I’ll start writing Act III on Monday, assuming my work schedule allows. I’ll for sure start writing again next week. I love you Stardew Valley, but you’re like digital heroin and I need to cut back so that I can start the work again. There isn’t going to be this magical event where time is suddenly easy to manage. There’s a whole lot to do between the hours of writing. I’m never going to be such a recluse that I stop making time for my friends and family. I’ve got too much of an adventurous spirit to pass up fun times. It’s been like this for 160 days and I’ve managed to squeeze four whole days of writing in since I began.

Time moves on, inevitably, never stopping, never slowing down or speeding up when I want it to. I just have to make the most out of it.
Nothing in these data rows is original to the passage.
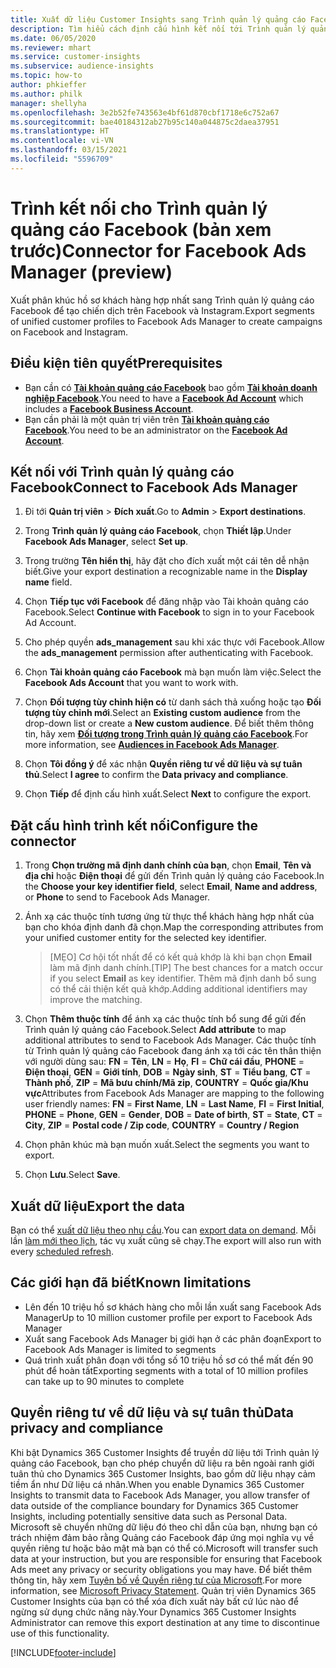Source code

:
 ```yaml
---
title: Xuất dữ liệu Customer Insights sang Trình quản lý quảng cáo Facebook
description: Tìm hiểu cách định cấu hình kết nối tới Trình quản lý quảng cáo Facebook.
ms.date: 06/05/2020
ms.reviewer: mhart
ms.service: customer-insights
ms.subservice: audience-insights
ms.topic: how-to
author: phkieffer
ms.author: philk
manager: shellyha
ms.openlocfilehash: 3e2b52fe743563e4bf61d870cbf1718e6c752a67
ms.sourcegitcommit: bae40184312ab27b95c140a044875c2daea37951
ms.translationtype: HT
ms.contentlocale: vi-VN
ms.lasthandoff: 03/15/2021
ms.locfileid: "5596709"
---
```

# <a name="connector-for-facebook-ads-manager-preview"></a><span data-ttu-id="ac8fd-103">Trình kết nối cho Trình quản lý quảng cáo Facebook (bản xem trước)</span><span class="sxs-lookup"><span data-stu-id="ac8fd-103">Connector for Facebook Ads Manager (preview)</span></span>

<span data-ttu-id="ac8fd-104">Xuất phân khúc hồ sơ khách hàng hợp nhất sang Trình quản lý quảng cáo Facebook để tạo chiến dịch trên Facebook và Instagram.</span><span class="sxs-lookup"><span data-stu-id="ac8fd-104">Export segments of unified customer profiles to Facebook Ads Manager to create campaigns on Facebook and Instagram.</span></span>

## <a name="prerequisites"></a><span data-ttu-id="ac8fd-105">Điều kiện tiên quyết</span><span class="sxs-lookup"><span data-stu-id="ac8fd-105">Prerequisites</span></span>

- <span data-ttu-id="ac8fd-106">Bạn cần có [**Tài khoản quảng cáo Facebook**](https://www.facebook.com/business/learn/lessons/step-by-step-ads-manager-account) bao gồm [**Tài khoản doanh nghiệp Facebook**](https://business.facebook.com/).</span><span class="sxs-lookup"><span data-stu-id="ac8fd-106">You need to have a [**Facebook Ad Account**](https://www.facebook.com/business/learn/lessons/step-by-step-ads-manager-account) which includes a [**Facebook Business Account**](https://business.facebook.com/).</span></span>
- <span data-ttu-id="ac8fd-107">Bạn cần phải là một quản trị viên trên [**Tài khoản quảng cáo Facebook**](https://www.facebook.com/business/learn/lessons/step-by-step-ads-manager-account).</span><span class="sxs-lookup"><span data-stu-id="ac8fd-107">You need to be an administrator on the [**Facebook Ad Account**](https://www.facebook.com/business/learn/lessons/step-by-step-ads-manager-account).</span></span>

## <a name="connect-to-facebook-ads-manager"></a><span data-ttu-id="ac8fd-108">Kết nối với Trình quản lý quảng cáo Facebook</span><span class="sxs-lookup"><span data-stu-id="ac8fd-108">Connect to Facebook Ads Manager</span></span>

1. <span data-ttu-id="ac8fd-109">Đi tới **Quản trị viên** > **Đích xuất**.</span><span class="sxs-lookup"><span data-stu-id="ac8fd-109">Go to **Admin** > **Export destinations**.</span></span>

1. <span data-ttu-id="ac8fd-110">Trong **Trình quản lý quảng cáo Facebook**, chọn **Thiết lập**.</span><span class="sxs-lookup"><span data-stu-id="ac8fd-110">Under **Facebook Ads Manager**, select **Set up**.</span></span>

1. <span data-ttu-id="ac8fd-111">Trong trường **Tên hiển thị**, hãy đặt cho đích xuất một cái tên dễ nhận biết.</span><span class="sxs-lookup"><span data-stu-id="ac8fd-111">Give your export destination a recognizable name in the **Display name** field.</span></span>

1. <span data-ttu-id="ac8fd-112">Chọn **Tiếp tục với Facebook** để đăng nhập vào Tài khoản quảng cáo Facebook.</span><span class="sxs-lookup"><span data-stu-id="ac8fd-112">Select **Continue with Facebook** to sign in to your Facebook Ad Account.</span></span>

1. <span data-ttu-id="ac8fd-113">Cho phép quyền **ads_management** sau khi xác thực với Facebook.</span><span class="sxs-lookup"><span data-stu-id="ac8fd-113">Allow the **ads_management** permission after authenticating with Facebook.</span></span>

1. <span data-ttu-id="ac8fd-114">Chọn **Tài khoản quảng cáo Facebook** mà bạn muốn làm việc.</span><span class="sxs-lookup"><span data-stu-id="ac8fd-114">Select the **Facebook Ads Account** that you want to work with.</span></span>

1. <span data-ttu-id="ac8fd-115">Chọn **Đối tượng tùy chỉnh hiện có** từ danh sách thả xuống hoặc tạo **Đối tượng tùy chỉnh mới**.</span><span class="sxs-lookup"><span data-stu-id="ac8fd-115">Select an **Existing custom audience** from the drop-down list or create a **New custom audience**.</span></span> <span data-ttu-id="ac8fd-116">Để biết thêm thông tin, hãy xem [**Đối tượng trong Trình quản lý quảng cáo Facebook**](https://www.facebook.com/business/help/744354708981227?id=2469097953376494).</span><span class="sxs-lookup"><span data-stu-id="ac8fd-116">For more information, see [**Audiences in Facebook Ads Manager**](https://www.facebook.com/business/help/744354708981227?id=2469097953376494).</span></span>

1. <span data-ttu-id="ac8fd-117">Chọn **Tôi đồng ý** để xác nhận **Quyền riêng tư về dữ liệu và sự tuân thủ**.</span><span class="sxs-lookup"><span data-stu-id="ac8fd-117">Select **I agree** to confirm the **Data privacy and compliance**.</span></span>

1. <span data-ttu-id="ac8fd-118">Chọn **Tiếp** để định cấu hình xuất.</span><span class="sxs-lookup"><span data-stu-id="ac8fd-118">Select **Next** to configure the export.</span></span>

## <a name="configure-the-connector"></a><span data-ttu-id="ac8fd-119">Đặt cấu hình trình kết nối</span><span class="sxs-lookup"><span data-stu-id="ac8fd-119">Configure the connector</span></span>

1. <span data-ttu-id="ac8fd-120">Trong **Chọn trường mã định danh chính của bạn**, chọn **Email**, **Tên và địa chỉ** hoặc **Điện thoại** để gửi đến Trình quản lý quảng cáo Facebook.</span><span class="sxs-lookup"><span data-stu-id="ac8fd-120">In the **Choose your key identifier field**, select **Email**, **Name and address**, or **Phone** to send to Facebook Ads Manager.</span></span>

1. <span data-ttu-id="ac8fd-121">Ánh xạ các thuộc tính tương ứng từ thực thể khách hàng hợp nhất của bạn cho khóa định danh đã chọn.</span><span class="sxs-lookup"><span data-stu-id="ac8fd-121">Map the corresponding attributes from your unified customer entity for the selected key identifier.</span></span>
   > <span data-ttu-id="ac8fd-122">[MẸO] Cơ hội tốt nhất để có kết quả khớp là khi bạn chọn **Email** làm mã định danh chính.</span><span class="sxs-lookup"><span data-stu-id="ac8fd-122">[TIP] The best chances for a match occur if you select **Email** as key identifier.</span></span> <span data-ttu-id="ac8fd-123">Thêm mã định danh bổ sung có thể cải thiện kết quả khớp.</span><span class="sxs-lookup"><span data-stu-id="ac8fd-123">Adding additional identifiers may improve the matching.</span></span>

1. <span data-ttu-id="ac8fd-124">Chọn **Thêm thuộc tính** để ánh xạ các thuộc tính bổ sung để gửi đến Trình quản lý quảng cáo Facebook.</span><span class="sxs-lookup"><span data-stu-id="ac8fd-124">Select **Add attribute** to map additional attributes to send to Facebook Ads Manager.</span></span> <span data-ttu-id="ac8fd-125">Các thuộc tính từ Trình quản lý quảng cáo Facebook đang ánh xạ tới các tên thân thiện với người dùng sau: **FN** = **Tên**, **LN** = **Họ**, **FI** = **Chữ cái đầu**, **PHONE** = **Điện thoại**, **GEN** = **Giới tính**, **DOB** = **Ngày sinh**, **ST** = **Tiểu bang**, **CT** = **Thành phố**, **ZIP** = **Mã bưu chính/Mã zip**, **COUNTRY** = **Quốc gia/Khu vực**</span><span class="sxs-lookup"><span data-stu-id="ac8fd-125">Attributes from Facebook Ads Manager are mapping to the following user friendly names: **FN** = **First Name**, **LN** = **Last Name**, **FI** = **First Initial**, **PHONE** = **Phone**, **GEN** = **Gender**, **DOB** = **Date of birth**, **ST** = **State**, **CT** = **City**, **ZIP** = **Postal code / Zip code**, **COUNTRY** = **Country / Region**</span></span>

1. <span data-ttu-id="ac8fd-126">Chọn phân khúc mà bạn muốn xuất.</span><span class="sxs-lookup"><span data-stu-id="ac8fd-126">Select the segments you want to export.</span></span>

1. <span data-ttu-id="ac8fd-127">Chọn **Lưu**.</span><span class="sxs-lookup"><span data-stu-id="ac8fd-127">Select **Save**.</span></span>

## <a name="export-the-data"></a><span data-ttu-id="ac8fd-128">Xuất dữ liệu</span><span class="sxs-lookup"><span data-stu-id="ac8fd-128">Export the data</span></span>

<span data-ttu-id="ac8fd-129">Bạn có thể [xuất dữ liệu theo nhu cầu](export-destinations.md).</span><span class="sxs-lookup"><span data-stu-id="ac8fd-129">You can [export data on demand](export-destinations.md).</span></span> <span data-ttu-id="ac8fd-130">Mỗi lần [làm mới theo lịch](system.md#schedule-tab), tác vụ xuất cũng sẽ chạy.</span><span class="sxs-lookup"><span data-stu-id="ac8fd-130">The export will also run with every [scheduled refresh](system.md#schedule-tab).</span></span>

## <a name="known-limitations"></a><span data-ttu-id="ac8fd-131">Các giới hạn đã biết</span><span class="sxs-lookup"><span data-stu-id="ac8fd-131">Known limitations</span></span>

- <span data-ttu-id="ac8fd-132">Lên đến 10 triệu hồ sơ khách hàng cho mỗi lần xuất sang Facebook Ads Manager</span><span class="sxs-lookup"><span data-stu-id="ac8fd-132">Up to 10 million customer profile per export to Facebook Ads Manager</span></span> 
- <span data-ttu-id="ac8fd-133">Xuất sang Facebook Ads Manager bị giới hạn ở các phân đoạn</span><span class="sxs-lookup"><span data-stu-id="ac8fd-133">Export to Facebook Ads Manager is limited to segments</span></span>
- <span data-ttu-id="ac8fd-134">Quá trình xuất phân đoạn với tổng số 10 triệu hồ sơ có thể mất đến 90 phút để hoàn tất</span><span class="sxs-lookup"><span data-stu-id="ac8fd-134">Exporting segments with a total of 10 million profiles can take up to 90 minutes to complete</span></span>

## <a name="data-privacy-and-compliance"></a><span data-ttu-id="ac8fd-135">Quyền riêng tư về dữ liệu và sự tuân thủ</span><span class="sxs-lookup"><span data-stu-id="ac8fd-135">Data privacy and compliance</span></span>

<span data-ttu-id="ac8fd-136">Khi bật Dynamics 365 Customer Insights để truyền dữ liệu tới Trình quản lý quảng cáo Facebook, bạn cho phép chuyển dữ liệu ra bên ngoài ranh giới tuân thủ cho Dynamics 365 Customer Insights, bao gồm dữ liệu nhạy cảm tiềm ẩn như Dữ liệu cá nhân.</span><span class="sxs-lookup"><span data-stu-id="ac8fd-136">When you enable Dynamics 365 Customer Insights to transmit data to Facebook Ads Manager, you allow transfer of data outside of the compliance boundary for Dynamics 365 Customer Insights, including potentially sensitive data such as Personal Data.</span></span> <span data-ttu-id="ac8fd-137">Microsoft sẽ chuyển những dữ liệu đó theo chỉ dẫn của bạn, nhưng bạn có trách nhiệm đảm bảo rằng Quảng cáo Facebook đáp ứng mọi nghĩa vụ về quyền riêng tư hoặc bảo mật mà bạn có thể có.</span><span class="sxs-lookup"><span data-stu-id="ac8fd-137">Microsoft will transfer such data at your instruction, but you are responsible for ensuring that Facebook Ads meet any privacy or security obligations you may have.</span></span> <span data-ttu-id="ac8fd-138">Để biết thêm thông tin, hãy xem [Tuyên bố về Quyền riêng tư của Microsoft](https://go.microsoft.com/fwlink/?linkid=396732).</span><span class="sxs-lookup"><span data-stu-id="ac8fd-138">For more information, see [Microsoft Privacy Statement](https://go.microsoft.com/fwlink/?linkid=396732).</span></span>
<span data-ttu-id="ac8fd-139">Quản trị viên Dynamics 365 Customer Insights của bạn có thể xóa đích xuất này bất cứ lúc nào để ngừng sử dụng chức năng này.</span><span class="sxs-lookup"><span data-stu-id="ac8fd-139">Your Dynamics 365 Customer Insights Administrator can remove this export destination at any time to discontinue use of this functionality.</span></span>


[!INCLUDE[footer-include](../includes/footer-banner.md)]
The thought of death pisses me off now. It’s like, there’s no way I’m going to let any of these 4500 days I have allotted to me go to waste by it ending prematurely. That calculation is only to the age of sixty as well. I know we all gripe about getting old, but I don’t mind. If I could live to be ninety, I’d love it.

I drive safer, I go to the gym, I’m putting serious thought into quitting smoking. A lot of it has to do with wanting to write a hundred books before I die, but it’s so much more than that. Every experience with my friends and family and wonderful wife are there to show me that, yes, I’ve lived a full life, but there’s so much more to look forward to.

Time isn’t going to stop until death takes me, but I’m going to make damn sure that I make the most out of it while I have it.